# Ruger: LCP VS. LCR



## PeteG (Feb 5, 2009)

My CCW permit is coming soon, right now I’ve been practicing with a LCP and been pretty happy with it but would it be worth my wild to pick up a LCR. I have a good number of 38cal around.


----------



## Pistolero (Mar 6, 2009)

The LCR is a great idea. It weighs .2 (that's point-two) ounces more than the S&W M&P 340 Scandium and is a neat little contraption rated for .38 spl +p. If you have .38 spl. ammo lying around, I'm sure this would be a fun way to get rid of some and have a small weapon with more umpf than the .380ACP. I'd feel safer carrying the LCR.


----------



## DevilsJohnson (Oct 21, 2007)

The LCR is just too butt ugly to shoot.
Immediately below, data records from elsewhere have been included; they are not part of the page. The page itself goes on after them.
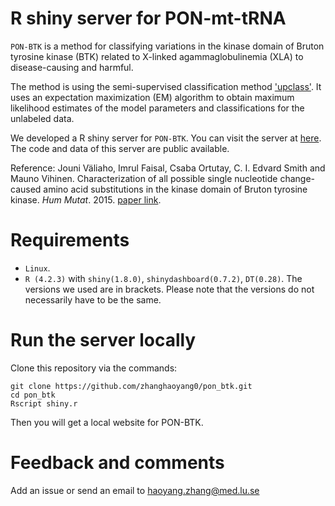 
# R shiny server for PON-mt-tRNA
`PON-BTK` is a method for classifying variations in the kinase domain of Bruton tyrosine kinase (BTK) related to X-linked agammaglobulinemia (XLA) to disease-causing and harmful.  

The method is using the semi-supervised classification method ['upclass'](https://cran.r-project.org/web/packages/upclass/index.html). It uses an expectation maximization (EM) algorithm to obtain maximum likelihood estimates of the model parameters and classifications for the unlabeled data.  

We developed a R shiny server for `PON-BTK`. You can visit the server at [here](http://lap676.srv.lu.se:8503/pon_btk/). The code and data of this server are public available. 

Reference: Jouni Väliaho, Imrul Faisal, Csaba Ortutay, C. I. Edvard Smith and Mauno Vihinen.
Characterization of all possible single nucleotide change-caused amino acid substitutions in the kinase domain of Bruton tyrosine kinase.
*Hum Mutat*. 2015. [paper link](https://onlinelibrary.wiley.com/doi/full/10.1002/humu.22791).  


# Requirements 
- `Linux`.
- `R (4.2.3)` with `shiny(1.8.0)`, `shinydashboard(0.7.2)`, `DT(0.28)`.
The versions we used are in brackets. Please note that the versions do not necessarily have to be the same.


# Run the server locally
Clone this repository via the commands:
```  
git clone https://github.com/zhanghaoyang0/pon_btk.git
cd pon_btk
Rscript shiny.r
```
Then you will get a local website for PON-BTK.


# Feedback and comments
Add an issue or send an email to haoyang.zhang@med.lu.se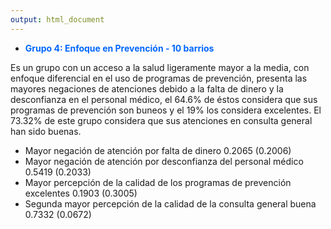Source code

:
 ```yaml
---
output: html_document
---
```

* <span style="color:#0066FF">**Grupo 4: Enfoque en Prevención - 10 barrios**</span>

Es un grupo con un acceso a la salud ligeramente mayor a la media, con enfoque diferencial en el uso de programas de prevención, presenta las mayores negaciones de atenciones debido a la falta de dinero y la desconfianza en el personal médico, el 64.6% de éstos considera que sus programas de prevención son buneos y el 19% los considera excelentes. El 73.32% de este grupo considera que sus atenciones en consulta general han sido buenas.

  + Mayor negación de atención por falta de dinero 0.2065 (0.2006)
  + Mayor negación de atención por desconfianza del personal médico 0.5419 (0.2033)
  + Mayor percepción de la calidad de los programas de prevención excelentes 0.1903 (0.3005)
  + Segunda mayor percepción de la calidad de la consulta general buena 0.7332 (0.0672)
Unless it's the target that is:smt082:anim_lol:
I know beauty is in thew eye of the beholder but if it was me that be holding that thing I'd drop it like a hot rock.:smt083


----------



## jamstutz (Jan 5, 2007)

I've got a gun safe full of beautiful guns, but I carry the LCR. 

It looks unconventional, but it does everything I want it to. Ruger has defied physics in producing a lightweight handgun that is controllable and actually fun to shoot. That's something I could never say about my airweight S&W J-frames.


----------



## 1911lover (Apr 16, 2009)

jamstutz said:


> I've got a gun safe full of beautiful guns, but I carry the LCR.
> 
> It looks unconventional, but it does everything I want it to. Ruger has defied physics in producing a lightweight handgun that is controllable and actually fun to shoot. That's something I could never say about my airweight S&W J-frames.


Good point. I think certain 1911s are very attractive, but not possible for pocket carry.I have two LCRs on order, specifically for pocket carry in cargo shorts (probably one at a time) and am anxiously awaiting them. Functionality over looks anytime IMO.


----------